Whatever we learn about water on the Moon, said Garvin, could be profound. “It could be 2-to 3-billion-year-old water ice particles. Those are little time capsules of part of the solar system’s history that we aren’t going to be able to find anywhere else. If we find it in places that is more prevalent than not, and we protect it and store it and study it before we bring it home, that could be huge for science. We don’t have the old ice here on Earth. It’s all been recycled. And on Mars, there may be some insulated, deep [water], but most of it is in the modern cycle. So the Moon may be a way of getting some of the oldest water in our solar system, which would be incredibly valuable scientifically to understand how everything works.”

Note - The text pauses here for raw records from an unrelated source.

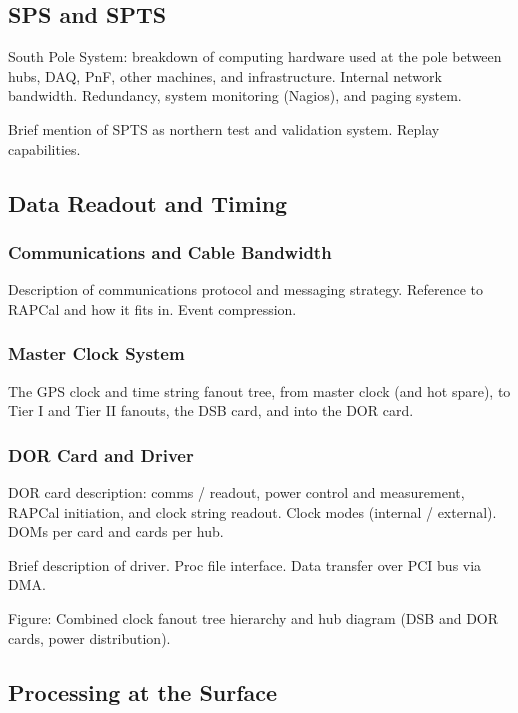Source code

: \subsection{SPS and SPTS}

South Pole System: breakdown of computing hardware used at the pole between
hubs, DAQ, PnF, other machines, and infrastructure.  Internal network
bandwidth.  Redundancy, system monitoring (Nagios), and paging system.

Brief mention of SPTS as northern test and validation system.  Replay
capabilities.

\subsection{Data Readout and Timing}
\subsubsection{Communications and Cable Bandwidth}

Description of communications protocol and messaging strategy.  Reference
to RAPCal and how it fits in.  Event compression.


\subsubsection{Master Clock System}

The GPS clock and time string fanout tree, from master clock (and hot
spare), to Tier I and Tier II fanouts, the DSB card, and into the DOR card.

\subsubsection{DOR Card and Driver}

DOR card description: comms / readout, power control and measurement,
RAPCal initiation, and clock string readout.  Clock modes (internal /
external).  DOMs per card and cards per hub.

Brief description of driver.  Proc file interface.  Data transfer over PCI
bus via DMA.

Figure: Combined clock fanout tree hierarchy and hub diagram (DSB and DOR
cards, power distribution).

\subsection{Processing at the Surface}


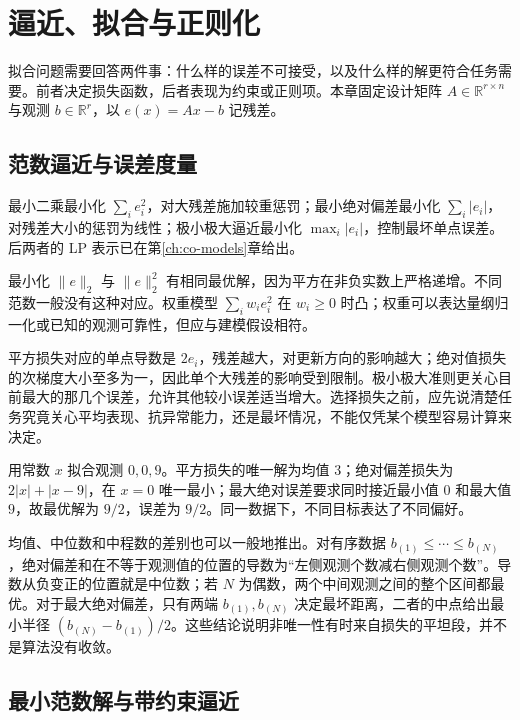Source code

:\setcounter{chapter}{5} %
\chapter{逼近、拟合与正则化}
\label{ch:co-fitting}

拟合问题需要回答两件事：什么样的误差不可接受，以及什么样的解更符合任务需要。前者决定损失函数，后者表现为约束或正则项。本章固定设计矩阵 $A\in\mathbb R^{r\times n}$ 与观测 $b\in\mathbb R^r$，以 $e(x)=Ax-b$ 记残差。

\section{范数逼近与误差度量}

最小二乘最小化 $\sum_i e_i^2$，对大残差施加较重惩罚；最小绝对偏差最小化 $\sum_i|e_i|$，对残差大小的惩罚为线性；极小极大逼近最小化 $\max_i|e_i|$，控制最坏单点误差。后两者的 LP 表示已在第\ref{ch:co-models}章给出。

最小化 $\|e\|_2$ 与 $\|e\|_2^2$ 有相同最优解，因为平方在非负实数上严格递增。不同范数一般没有这种对应。权重模型 $\sum_iw_i e_i^2$ 在 $w_i\geq0$ 时凸；权重可以表达量纲归一化或已知的观测可靠性，但应与建模假设相符。

平方损失对应的单点导数是 $2e_i$，残差越大，对更新方向的影响越大；绝对值损失的次梯度大小至多为一，因此单个大残差的影响受到限制。极小极大准则更关心目前最大的那几个误差，允许其他较小误差适当增大。选择损失之前，应先说清楚任务究竟关心平均表现、抗异常能力，还是最坏情况，不能仅凭某个模型容易计算来决定。

\begin{example}[均值、中位数与中程数]
用常数 $x$ 拟合观测 $0,0,9$。平方损失的唯一解为均值 $3$；绝对偏差损失为 $2|x|+|x-9|$，在 $x=0$ 唯一最小；最大绝对误差要求同时接近最小值 $0$ 和最大值 $9$，故最优解为 $9/2$，误差为 $9/2$。同一数据下，不同目标表达了不同偏好。
\end{example}

均值、中位数和中程数的差别也可以一般地推出。对有序数据 $b_{(1)}\leq\cdots\leq b_{(N)}$，绝对偏差和在不等于观测值的位置的导数为“左侧观测个数减右侧观测个数”。导数从负变正的位置就是中位数；若 $N$ 为偶数，两个中间观测之间的整个区间都最优。对于最大绝对偏差，只有两端 $b_{(1)},b_{(N)}$ 决定最坏距离，二者的中点给出最小半径 $(b_{(N)}-b_{(1)})/2$。这些结论说明非唯一性有时来自损失的平坦段，并不是算法没有收敛。

\section{最小范数解与带约束逼近}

There are also implications for the science of astrobiology. “On the Moon, you can ask questions about the astrobiology of deep space without having to worry about mucking up what might be an extant biological system, as we could have on
Mars or in the oceans of Europa,” said Garvin. “Going to the Moon, we can bring testbed biology experiments with us and watch them react to deep space, evaluate how they react, test them in the Lunar Gateway or Space Station, wherever. And of course, the far side of the Moon can be an exquisite location for radio astronomy undisturbed by all the ‘noise’ our modern civilization generates.”
Onward to Mars
Of course, looming in the background of any discussion about returning to the Moon is what that will mean for the holy grail of human space exploration: Mars. “The Moon means everything when it comes to exploring Mars,” asserted Garvin. “While we all want to leap to Mars more than anything, that’s a big leap. Great leaps are super. People are good at them. But to have confidence in the engineering solutions that let us send women and men to places that are not close by, that are in a non human-friendly environment, we need practice. I really believe that. So the trick is going to be to open the lunar frontier. Use it. Learn from it and then do Mars.”
For those of us who were among the estimated 600 million people on Earth who watched Neil Armstrong and Buzz Aldrin take humankind’s first steps on the Moon, it can seem excruciatingly frustrating that we may not live to see the first explorers set foot on Mars. But if the planners of the next lunar adventure are on the mark, the sequel to the Moon, episode 1, may be rewarding in its own right.